◆ **Problem description**
Below are the records; pull every line that includes "zones".

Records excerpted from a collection
----------------

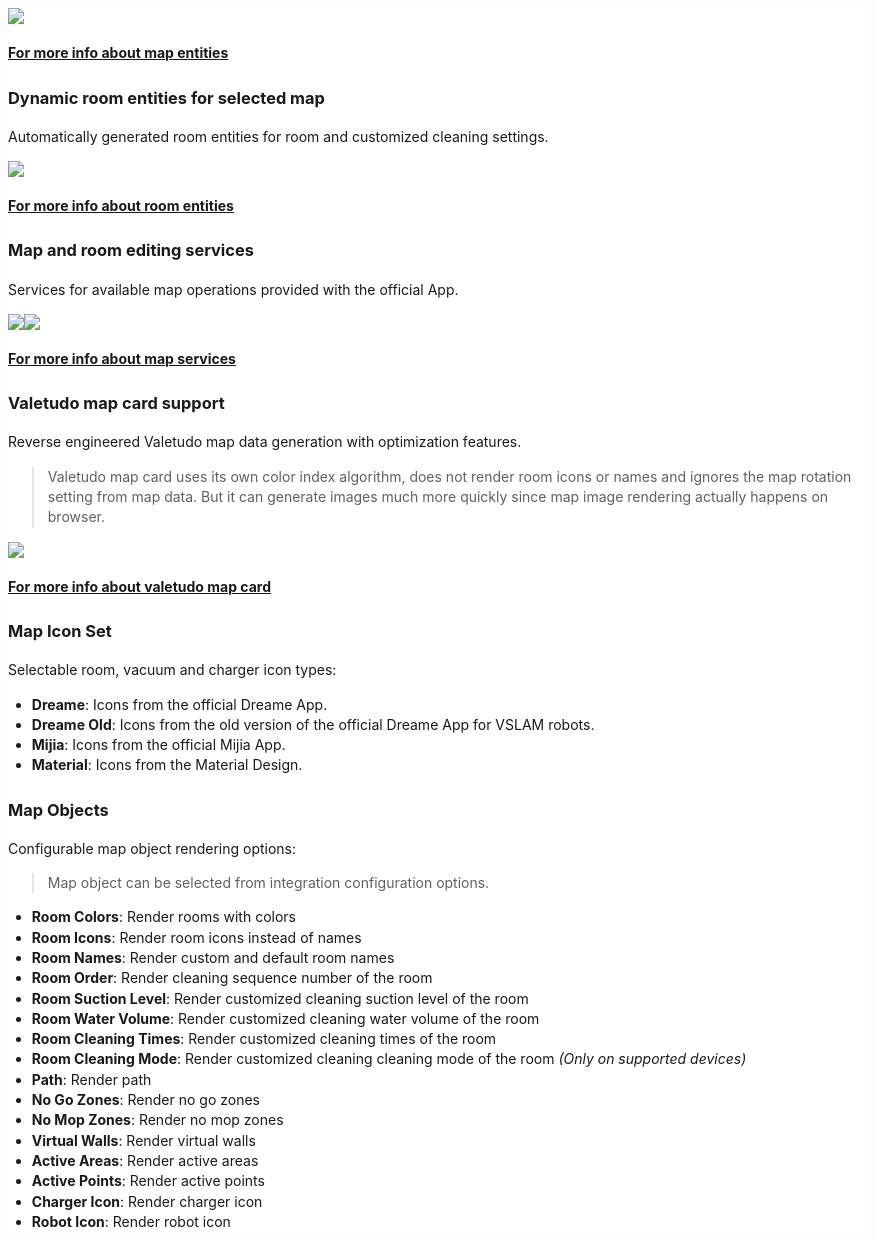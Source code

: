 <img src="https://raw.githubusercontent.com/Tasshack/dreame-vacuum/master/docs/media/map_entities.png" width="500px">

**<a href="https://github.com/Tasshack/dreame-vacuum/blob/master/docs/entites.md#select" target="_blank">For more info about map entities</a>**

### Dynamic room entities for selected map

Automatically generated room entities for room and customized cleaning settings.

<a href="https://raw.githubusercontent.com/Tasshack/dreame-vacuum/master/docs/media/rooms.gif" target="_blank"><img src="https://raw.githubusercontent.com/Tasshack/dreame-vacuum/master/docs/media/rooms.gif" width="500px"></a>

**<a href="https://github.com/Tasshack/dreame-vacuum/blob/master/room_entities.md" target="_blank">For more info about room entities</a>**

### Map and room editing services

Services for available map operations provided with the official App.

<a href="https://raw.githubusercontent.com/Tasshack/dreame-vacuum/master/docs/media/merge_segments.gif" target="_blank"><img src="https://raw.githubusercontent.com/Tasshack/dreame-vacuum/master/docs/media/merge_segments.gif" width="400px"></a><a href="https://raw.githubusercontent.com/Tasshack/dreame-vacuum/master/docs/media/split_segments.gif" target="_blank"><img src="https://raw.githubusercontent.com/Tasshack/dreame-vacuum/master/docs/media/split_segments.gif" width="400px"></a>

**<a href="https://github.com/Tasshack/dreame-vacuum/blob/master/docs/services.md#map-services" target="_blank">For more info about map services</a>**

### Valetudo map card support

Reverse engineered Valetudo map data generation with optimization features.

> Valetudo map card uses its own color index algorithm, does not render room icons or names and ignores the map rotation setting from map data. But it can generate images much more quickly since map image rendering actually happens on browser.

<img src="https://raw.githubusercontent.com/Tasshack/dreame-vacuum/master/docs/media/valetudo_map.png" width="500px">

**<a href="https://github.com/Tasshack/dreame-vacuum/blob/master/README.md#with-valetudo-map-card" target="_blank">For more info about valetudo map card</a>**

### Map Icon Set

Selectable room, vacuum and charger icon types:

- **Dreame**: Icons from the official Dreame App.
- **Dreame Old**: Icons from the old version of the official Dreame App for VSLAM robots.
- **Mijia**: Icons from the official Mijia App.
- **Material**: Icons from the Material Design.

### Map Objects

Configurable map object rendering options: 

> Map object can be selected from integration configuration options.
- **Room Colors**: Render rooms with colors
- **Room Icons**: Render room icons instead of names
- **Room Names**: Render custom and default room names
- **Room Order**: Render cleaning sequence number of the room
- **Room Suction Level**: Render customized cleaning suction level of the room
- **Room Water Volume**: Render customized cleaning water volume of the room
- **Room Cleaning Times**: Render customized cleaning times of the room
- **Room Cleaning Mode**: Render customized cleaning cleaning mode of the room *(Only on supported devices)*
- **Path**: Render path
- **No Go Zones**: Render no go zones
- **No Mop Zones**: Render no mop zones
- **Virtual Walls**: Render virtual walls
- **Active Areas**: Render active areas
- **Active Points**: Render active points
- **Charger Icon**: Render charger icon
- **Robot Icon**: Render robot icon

----------------

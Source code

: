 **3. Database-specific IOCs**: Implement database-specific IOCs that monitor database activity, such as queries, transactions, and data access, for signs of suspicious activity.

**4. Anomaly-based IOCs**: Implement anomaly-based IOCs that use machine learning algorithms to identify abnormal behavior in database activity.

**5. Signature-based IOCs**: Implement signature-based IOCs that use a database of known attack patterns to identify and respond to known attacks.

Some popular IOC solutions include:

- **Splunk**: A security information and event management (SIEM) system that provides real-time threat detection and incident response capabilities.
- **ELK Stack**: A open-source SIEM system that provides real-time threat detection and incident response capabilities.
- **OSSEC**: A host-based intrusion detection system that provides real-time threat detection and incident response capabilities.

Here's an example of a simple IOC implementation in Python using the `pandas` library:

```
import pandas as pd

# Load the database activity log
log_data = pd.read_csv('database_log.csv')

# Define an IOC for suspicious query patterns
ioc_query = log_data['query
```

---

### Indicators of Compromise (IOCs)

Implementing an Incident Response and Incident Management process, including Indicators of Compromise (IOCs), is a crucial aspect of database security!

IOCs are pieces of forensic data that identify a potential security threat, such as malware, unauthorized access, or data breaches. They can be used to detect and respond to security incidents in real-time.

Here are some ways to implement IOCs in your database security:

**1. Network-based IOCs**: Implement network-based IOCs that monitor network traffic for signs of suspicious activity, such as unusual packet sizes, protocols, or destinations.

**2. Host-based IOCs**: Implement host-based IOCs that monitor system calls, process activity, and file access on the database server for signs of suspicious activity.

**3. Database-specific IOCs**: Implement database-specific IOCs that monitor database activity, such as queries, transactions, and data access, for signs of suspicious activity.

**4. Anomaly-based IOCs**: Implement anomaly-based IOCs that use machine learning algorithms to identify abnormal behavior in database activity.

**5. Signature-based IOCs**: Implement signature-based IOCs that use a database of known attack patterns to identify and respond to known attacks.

----------------

◆ **Result below**
- **No Go Zones**: Render no go zones
- **No Mop Zones**: Render no mop zones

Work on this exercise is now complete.